На выходе из рынка Жигана остановила женщина лет пятидесяти, полногрудая, с приятным лицом, одетая в шубу из искусственного коричневого меха.
— Касатик, ко мне в работники пойдешь? — услышал он приятный грудной голос, обращенный к нему.
Оглядев ее с ног до головы и придя к выводу, что на безрыбье и рак рыба, он, оскалив в улыбке рот, показывая две золотые коронки, оживляясь и повеселев, ответил:
— А почему бы и нет?
— А точно, что у тебя все Твои принадлежности в порядке и работают? — скептически поинтересовалась женщина у него.
— Как Кремлевские куранты, — заверил он ее. — Если появится желание, то можешь проверить и убедиться в этом, — посоветовал он ей.
— А как ты думал? В работниках служить и хозяйку не любить? Только проверять тебя я буду в другом месте.

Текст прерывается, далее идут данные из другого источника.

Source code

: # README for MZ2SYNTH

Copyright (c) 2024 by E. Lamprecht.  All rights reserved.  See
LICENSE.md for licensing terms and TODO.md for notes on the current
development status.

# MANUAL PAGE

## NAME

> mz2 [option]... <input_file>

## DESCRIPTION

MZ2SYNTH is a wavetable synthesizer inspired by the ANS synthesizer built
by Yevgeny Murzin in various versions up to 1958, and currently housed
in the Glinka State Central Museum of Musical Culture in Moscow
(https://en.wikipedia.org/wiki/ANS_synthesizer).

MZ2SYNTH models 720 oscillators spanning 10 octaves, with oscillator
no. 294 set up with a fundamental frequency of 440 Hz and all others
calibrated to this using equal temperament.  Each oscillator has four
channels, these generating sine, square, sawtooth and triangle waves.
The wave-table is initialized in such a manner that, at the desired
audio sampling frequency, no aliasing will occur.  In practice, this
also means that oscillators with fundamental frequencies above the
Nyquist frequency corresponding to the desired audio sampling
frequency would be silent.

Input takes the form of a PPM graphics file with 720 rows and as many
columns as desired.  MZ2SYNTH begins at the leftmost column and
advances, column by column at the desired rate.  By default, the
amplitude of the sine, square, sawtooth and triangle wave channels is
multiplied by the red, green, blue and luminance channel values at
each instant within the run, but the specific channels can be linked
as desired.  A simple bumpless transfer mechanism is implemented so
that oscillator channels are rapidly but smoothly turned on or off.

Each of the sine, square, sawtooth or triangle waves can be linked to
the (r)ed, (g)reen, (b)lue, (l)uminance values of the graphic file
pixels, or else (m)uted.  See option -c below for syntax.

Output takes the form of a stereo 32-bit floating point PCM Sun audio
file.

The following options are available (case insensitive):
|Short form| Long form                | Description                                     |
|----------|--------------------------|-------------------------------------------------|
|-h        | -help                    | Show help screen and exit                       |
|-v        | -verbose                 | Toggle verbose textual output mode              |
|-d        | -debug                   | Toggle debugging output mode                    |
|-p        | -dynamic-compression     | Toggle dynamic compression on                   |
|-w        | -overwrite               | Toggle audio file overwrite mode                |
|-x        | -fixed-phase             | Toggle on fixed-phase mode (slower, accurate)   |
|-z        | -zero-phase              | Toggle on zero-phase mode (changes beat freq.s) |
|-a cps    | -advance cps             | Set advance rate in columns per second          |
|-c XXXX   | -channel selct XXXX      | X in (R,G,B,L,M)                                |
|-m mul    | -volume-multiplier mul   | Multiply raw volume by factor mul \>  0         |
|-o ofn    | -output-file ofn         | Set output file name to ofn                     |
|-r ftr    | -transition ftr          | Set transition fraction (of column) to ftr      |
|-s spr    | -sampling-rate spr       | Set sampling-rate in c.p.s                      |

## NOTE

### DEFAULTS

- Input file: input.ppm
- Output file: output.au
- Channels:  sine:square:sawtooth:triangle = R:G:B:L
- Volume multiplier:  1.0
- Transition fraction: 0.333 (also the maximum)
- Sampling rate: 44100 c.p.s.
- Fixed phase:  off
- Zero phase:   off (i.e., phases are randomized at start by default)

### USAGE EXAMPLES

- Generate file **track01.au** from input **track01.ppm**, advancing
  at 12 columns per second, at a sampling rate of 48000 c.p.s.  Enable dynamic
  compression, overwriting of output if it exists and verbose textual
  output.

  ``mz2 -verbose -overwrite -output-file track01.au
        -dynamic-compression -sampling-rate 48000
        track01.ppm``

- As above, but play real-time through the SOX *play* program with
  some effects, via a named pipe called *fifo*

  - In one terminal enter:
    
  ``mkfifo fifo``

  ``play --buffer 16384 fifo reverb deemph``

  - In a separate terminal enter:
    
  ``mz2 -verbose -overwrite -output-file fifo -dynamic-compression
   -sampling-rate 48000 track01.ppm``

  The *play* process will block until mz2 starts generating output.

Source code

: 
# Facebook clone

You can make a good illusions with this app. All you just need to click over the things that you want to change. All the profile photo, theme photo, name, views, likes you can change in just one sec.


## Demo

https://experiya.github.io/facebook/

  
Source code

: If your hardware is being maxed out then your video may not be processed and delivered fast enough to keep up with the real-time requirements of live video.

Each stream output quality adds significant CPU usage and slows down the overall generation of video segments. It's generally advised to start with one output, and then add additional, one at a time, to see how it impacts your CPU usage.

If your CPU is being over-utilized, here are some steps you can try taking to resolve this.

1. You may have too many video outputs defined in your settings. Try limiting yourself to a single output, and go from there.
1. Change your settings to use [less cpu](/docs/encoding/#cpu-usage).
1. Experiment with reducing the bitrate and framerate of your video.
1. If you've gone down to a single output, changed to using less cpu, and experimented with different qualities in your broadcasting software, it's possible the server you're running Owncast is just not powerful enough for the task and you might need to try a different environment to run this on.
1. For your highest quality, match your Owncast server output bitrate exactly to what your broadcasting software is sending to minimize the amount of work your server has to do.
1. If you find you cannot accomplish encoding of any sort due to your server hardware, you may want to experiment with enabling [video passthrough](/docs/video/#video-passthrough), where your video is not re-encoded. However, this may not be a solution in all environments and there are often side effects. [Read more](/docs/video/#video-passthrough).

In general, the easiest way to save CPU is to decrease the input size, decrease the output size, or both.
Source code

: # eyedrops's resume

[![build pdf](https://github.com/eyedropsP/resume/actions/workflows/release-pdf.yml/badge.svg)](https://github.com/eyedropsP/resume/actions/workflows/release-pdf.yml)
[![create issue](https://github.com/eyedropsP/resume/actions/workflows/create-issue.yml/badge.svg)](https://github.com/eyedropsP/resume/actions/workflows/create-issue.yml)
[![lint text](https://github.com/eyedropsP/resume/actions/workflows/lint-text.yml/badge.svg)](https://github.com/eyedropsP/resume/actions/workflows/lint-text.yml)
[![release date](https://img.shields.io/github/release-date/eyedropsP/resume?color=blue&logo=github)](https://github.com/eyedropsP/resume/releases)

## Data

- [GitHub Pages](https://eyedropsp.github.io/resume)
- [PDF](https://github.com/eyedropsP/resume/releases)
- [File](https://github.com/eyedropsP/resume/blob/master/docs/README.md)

Жиган узнал, что женщину зовут Раисой Ивановной.
— Давай, Раиса, скорее будем топать к тебе домой, а то я могу туда и не донести кое-какие свои принадлежности, так как отморожу.
Внешний вид Жигана показал женщине, что побудило ее нового знакомого сказать такую пошлость, а поэтому она ее пропустила мимо ушей.
Поймав такси, Раиса Ивановна привезла Жигана к девятиэтажному дому, где они на лифте поднялись на седьмой этаж. Там она провела его в двухкомнатную квартиру.
— Раздевайся! Вешалка вот, — показала она рукой на стенку в прихожей. — Наверное, сильно замерз? — сочувственно поинтересовалась она.
— Как цуцик, — искренне, без рисовки, признался он.
Искупавшись в ванной, надевая предложенный Раисой Ивановной халат, Жиган обратил внимание на то, что, пока он купался, хозяйка квартиры тоже переоделась и навела на голове некоторый марафет. Она оказалась видной женщиной, и всего лишь на несколько сантиметров ниже его, с правильными, но несколько крупными чертами лица, карими глазами и крашеными в каштановый цвет волосами. На ней тоже был халат, но только шелковый, плотно облегавший ее дородное тело.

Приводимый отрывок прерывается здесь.